Der Mann, der als oberste Instanz diese existenzielle Suche leiten soll, ist ein 61 Jahre alter Lübecker, Mitglied der Grünen: Wolfram König, früher Präsident des Bundesamtes für Strahlenschutz und nun Präsident des Bundesamtes für kerntechnische Entsorgungssicherheit, kurz BfE - "fürchterliches Wort", findet er. König beaufsichtigt ein "Thema, das nicht immer mit Freude versehen ist, aber gelöst werden muss", wie er es nennt. Denn Deutschland braucht ein Endlager und will es in Deutschland entdecken, nicht im Ausland, auch wenn es niemand gerne in seiner Nähe haben will, wie vor allem die jahrelangen Proteste in Gorleben illustrierten.

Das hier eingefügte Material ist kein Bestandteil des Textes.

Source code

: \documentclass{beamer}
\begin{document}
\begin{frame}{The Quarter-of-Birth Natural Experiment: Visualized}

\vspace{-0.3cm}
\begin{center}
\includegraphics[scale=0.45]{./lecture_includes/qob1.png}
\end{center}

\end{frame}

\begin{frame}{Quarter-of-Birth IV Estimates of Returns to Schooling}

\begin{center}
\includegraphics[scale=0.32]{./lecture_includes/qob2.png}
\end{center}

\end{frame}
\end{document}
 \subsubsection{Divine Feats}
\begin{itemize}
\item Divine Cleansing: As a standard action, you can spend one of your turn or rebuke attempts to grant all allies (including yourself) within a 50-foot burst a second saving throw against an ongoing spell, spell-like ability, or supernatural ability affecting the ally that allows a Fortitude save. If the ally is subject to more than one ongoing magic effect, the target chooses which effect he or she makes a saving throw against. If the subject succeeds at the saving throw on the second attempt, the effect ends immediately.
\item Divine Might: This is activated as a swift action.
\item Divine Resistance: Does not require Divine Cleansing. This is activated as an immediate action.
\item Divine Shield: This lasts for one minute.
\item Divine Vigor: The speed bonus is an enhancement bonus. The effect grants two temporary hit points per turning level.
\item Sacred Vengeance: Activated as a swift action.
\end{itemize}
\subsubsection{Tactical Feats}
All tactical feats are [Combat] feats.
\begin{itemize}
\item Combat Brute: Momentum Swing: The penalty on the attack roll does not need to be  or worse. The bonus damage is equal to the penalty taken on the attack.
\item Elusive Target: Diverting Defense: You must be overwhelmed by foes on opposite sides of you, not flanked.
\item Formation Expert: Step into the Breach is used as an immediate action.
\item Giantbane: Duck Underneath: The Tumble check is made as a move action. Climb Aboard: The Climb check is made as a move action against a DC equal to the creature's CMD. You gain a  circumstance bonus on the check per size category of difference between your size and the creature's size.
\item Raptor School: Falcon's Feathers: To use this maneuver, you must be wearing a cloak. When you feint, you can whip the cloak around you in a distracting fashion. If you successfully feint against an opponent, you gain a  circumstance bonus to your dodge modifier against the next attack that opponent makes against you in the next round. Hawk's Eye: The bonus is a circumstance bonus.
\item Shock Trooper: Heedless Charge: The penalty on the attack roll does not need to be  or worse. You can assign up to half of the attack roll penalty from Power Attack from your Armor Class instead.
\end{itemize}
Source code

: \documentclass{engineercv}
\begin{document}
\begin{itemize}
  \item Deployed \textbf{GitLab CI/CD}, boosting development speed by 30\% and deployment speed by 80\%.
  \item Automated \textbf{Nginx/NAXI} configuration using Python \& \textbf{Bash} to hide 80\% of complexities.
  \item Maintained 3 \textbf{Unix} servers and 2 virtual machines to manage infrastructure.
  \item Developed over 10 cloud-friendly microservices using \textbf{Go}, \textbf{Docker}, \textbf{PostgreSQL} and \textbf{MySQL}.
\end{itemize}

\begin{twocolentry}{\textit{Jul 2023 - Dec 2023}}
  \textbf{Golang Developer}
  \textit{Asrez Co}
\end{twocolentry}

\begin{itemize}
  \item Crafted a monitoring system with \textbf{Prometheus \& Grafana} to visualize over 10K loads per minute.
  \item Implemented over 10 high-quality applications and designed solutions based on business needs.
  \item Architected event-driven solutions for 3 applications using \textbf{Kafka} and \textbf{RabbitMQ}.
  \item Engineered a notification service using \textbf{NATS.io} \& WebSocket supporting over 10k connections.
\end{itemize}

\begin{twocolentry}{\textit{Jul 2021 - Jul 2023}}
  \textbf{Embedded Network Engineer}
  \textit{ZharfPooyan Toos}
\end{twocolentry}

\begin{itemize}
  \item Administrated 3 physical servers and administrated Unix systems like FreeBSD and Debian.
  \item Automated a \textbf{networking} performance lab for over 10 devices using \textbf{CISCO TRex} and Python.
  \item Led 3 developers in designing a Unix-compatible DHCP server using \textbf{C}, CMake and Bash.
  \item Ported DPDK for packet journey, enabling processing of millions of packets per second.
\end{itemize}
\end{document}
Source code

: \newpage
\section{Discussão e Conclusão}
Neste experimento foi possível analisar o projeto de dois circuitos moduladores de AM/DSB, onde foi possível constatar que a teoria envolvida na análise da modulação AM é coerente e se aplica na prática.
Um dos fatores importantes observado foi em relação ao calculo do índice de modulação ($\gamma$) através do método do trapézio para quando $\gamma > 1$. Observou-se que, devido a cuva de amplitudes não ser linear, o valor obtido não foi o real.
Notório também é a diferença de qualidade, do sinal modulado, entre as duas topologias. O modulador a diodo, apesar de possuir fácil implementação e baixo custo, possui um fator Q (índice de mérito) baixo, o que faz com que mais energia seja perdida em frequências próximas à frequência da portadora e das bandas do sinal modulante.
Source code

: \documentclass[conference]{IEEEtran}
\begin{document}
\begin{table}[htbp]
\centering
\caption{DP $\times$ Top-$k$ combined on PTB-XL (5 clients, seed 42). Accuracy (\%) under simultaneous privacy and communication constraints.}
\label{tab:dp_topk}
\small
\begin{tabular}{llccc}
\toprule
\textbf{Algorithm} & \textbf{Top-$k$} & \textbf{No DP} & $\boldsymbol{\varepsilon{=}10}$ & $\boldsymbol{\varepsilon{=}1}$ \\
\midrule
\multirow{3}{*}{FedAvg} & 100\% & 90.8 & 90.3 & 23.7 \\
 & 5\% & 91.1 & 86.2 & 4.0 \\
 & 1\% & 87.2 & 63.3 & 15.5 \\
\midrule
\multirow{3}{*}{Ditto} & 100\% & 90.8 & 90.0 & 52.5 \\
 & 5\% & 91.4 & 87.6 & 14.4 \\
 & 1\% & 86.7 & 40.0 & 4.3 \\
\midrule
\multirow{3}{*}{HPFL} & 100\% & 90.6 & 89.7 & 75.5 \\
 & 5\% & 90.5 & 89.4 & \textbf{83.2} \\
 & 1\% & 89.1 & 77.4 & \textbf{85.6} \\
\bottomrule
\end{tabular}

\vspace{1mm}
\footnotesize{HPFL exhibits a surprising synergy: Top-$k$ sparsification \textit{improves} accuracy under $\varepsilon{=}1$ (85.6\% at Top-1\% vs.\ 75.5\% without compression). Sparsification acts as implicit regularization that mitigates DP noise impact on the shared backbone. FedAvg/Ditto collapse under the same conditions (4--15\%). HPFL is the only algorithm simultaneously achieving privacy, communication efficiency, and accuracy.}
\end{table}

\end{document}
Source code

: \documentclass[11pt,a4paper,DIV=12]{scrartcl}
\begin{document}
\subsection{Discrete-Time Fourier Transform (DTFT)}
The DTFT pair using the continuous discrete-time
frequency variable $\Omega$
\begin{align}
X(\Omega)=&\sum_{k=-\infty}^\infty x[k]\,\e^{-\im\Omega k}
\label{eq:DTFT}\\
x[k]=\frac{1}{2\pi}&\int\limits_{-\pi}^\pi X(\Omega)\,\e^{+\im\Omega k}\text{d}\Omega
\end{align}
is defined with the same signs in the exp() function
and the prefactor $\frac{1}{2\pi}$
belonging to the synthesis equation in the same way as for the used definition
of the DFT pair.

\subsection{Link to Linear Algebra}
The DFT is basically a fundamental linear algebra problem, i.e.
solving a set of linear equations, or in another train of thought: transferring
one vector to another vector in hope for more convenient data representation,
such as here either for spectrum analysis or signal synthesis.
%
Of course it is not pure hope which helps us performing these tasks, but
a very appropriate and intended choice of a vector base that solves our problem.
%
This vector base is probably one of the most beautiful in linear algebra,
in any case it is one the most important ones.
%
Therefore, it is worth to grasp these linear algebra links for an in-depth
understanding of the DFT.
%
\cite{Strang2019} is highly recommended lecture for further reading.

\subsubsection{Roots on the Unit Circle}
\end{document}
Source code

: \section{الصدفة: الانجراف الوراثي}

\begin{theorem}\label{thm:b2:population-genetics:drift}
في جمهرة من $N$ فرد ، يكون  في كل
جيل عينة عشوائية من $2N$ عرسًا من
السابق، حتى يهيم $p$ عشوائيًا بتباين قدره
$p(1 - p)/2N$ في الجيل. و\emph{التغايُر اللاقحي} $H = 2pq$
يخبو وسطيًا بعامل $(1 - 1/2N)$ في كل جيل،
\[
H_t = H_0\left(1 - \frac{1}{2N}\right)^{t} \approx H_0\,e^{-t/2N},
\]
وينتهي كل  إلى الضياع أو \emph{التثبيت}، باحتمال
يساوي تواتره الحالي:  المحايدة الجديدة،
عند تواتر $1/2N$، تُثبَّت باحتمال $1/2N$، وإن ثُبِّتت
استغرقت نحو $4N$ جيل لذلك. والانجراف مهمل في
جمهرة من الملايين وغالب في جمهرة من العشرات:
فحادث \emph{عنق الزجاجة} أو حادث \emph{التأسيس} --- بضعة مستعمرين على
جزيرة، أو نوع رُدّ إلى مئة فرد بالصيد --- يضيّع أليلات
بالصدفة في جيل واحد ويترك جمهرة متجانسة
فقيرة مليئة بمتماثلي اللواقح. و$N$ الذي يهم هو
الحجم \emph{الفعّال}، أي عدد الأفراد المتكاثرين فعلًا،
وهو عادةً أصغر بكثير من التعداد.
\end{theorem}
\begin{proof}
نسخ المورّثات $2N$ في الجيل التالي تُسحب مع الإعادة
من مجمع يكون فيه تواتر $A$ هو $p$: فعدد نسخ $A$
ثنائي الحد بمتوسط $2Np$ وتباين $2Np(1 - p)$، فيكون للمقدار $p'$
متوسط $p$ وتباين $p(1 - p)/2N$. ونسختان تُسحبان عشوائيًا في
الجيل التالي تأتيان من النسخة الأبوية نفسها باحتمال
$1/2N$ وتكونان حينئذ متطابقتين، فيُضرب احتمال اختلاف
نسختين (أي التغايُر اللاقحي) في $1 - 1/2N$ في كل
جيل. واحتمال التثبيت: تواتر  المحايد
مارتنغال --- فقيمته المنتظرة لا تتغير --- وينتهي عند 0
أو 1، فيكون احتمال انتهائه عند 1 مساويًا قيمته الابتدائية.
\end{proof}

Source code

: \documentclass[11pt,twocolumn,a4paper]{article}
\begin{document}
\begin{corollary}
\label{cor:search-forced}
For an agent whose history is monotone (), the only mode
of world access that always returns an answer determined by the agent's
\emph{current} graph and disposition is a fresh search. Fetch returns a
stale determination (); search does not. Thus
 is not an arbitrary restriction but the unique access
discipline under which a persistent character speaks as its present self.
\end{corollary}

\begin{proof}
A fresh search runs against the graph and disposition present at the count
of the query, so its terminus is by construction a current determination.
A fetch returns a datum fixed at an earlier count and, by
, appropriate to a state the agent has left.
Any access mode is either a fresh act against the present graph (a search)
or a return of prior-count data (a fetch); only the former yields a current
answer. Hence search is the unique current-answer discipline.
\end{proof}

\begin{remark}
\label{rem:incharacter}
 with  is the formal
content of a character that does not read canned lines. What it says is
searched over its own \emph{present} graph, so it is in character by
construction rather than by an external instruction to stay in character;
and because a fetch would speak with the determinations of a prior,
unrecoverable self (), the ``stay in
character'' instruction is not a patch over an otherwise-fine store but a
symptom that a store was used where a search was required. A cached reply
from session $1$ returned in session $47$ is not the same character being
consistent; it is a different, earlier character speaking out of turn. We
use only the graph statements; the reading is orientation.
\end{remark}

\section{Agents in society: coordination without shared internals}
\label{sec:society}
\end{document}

So haben sich Politiker und Experten dieses BfE entschieden, durch die Republik zu touren und das skeptische Volk über den Suchvorgang zu informieren. Den Anfang macht also Norddeutschland, Schleswig-Holstein, wo noch ein Meiler am Netz ist (Brokdorf, bis 2021) und zwei schon abgeschaltet sind (Brunsbüttel und Krümmel) im Rahmen des nach der Katastrophe von Fukushima 2011 beschlossenen Atomausstiegs. "Nicht im Elfenbeinturm" will König sein und "Akzeptanz herstellen", das wird nicht ganz einfach.

1900 Behälter mit hoch radioaktivem Inhalt fallen bis 2022 an, sogenannte Castoren, auf Waggons verladen wäre das ein Zug von elf Kilometern Länge, wie das Publikum erfuhr. Es ist ein Jahrhundertprojekt, mehr noch: Am besten soll das Ergebnis eine Million Jahre lang halten, und die Castoren sollen notfalls 500 Jahre lang wieder herausgeholt werden können. Andererseits soll es schnell gehen: Bis 2031 will sich der Bundestag festlegen, bis 2050 die Einlagerung beginnen. Gefahndet wird nach einem "Ort, den man vergessen kann" (König), unter mindestens 300 Metern Gestein und umgeben von mindestens 100 Metern Tongestein, Steinsalz oder Stein wie Granit.

Ausgeschlossen sind nur Gebiete mit Vulkanismus, Erdbeben, Bergbau und dichter Besiedelung. Man habe bei der Suche aus den Fehlern von Gorleben und der Asse gelernt, so König. "Ich hoffe, wir kriegen dafür Vertrauen." Die Ablehnung eines bayerischen Endlagers in Bayerns Koalitionsvertrag hält er für ungeeignet, um das Vertrauen in ein faires Verfahren zu erhöhen. Dann meldet sich ein älterer Zuhörer: Er vermute, man werde zwölf Jahre lang suchen, an ausgewählter Stelle auf massiven Widerstand der Bevölkerung stoßen und wieder anfangen.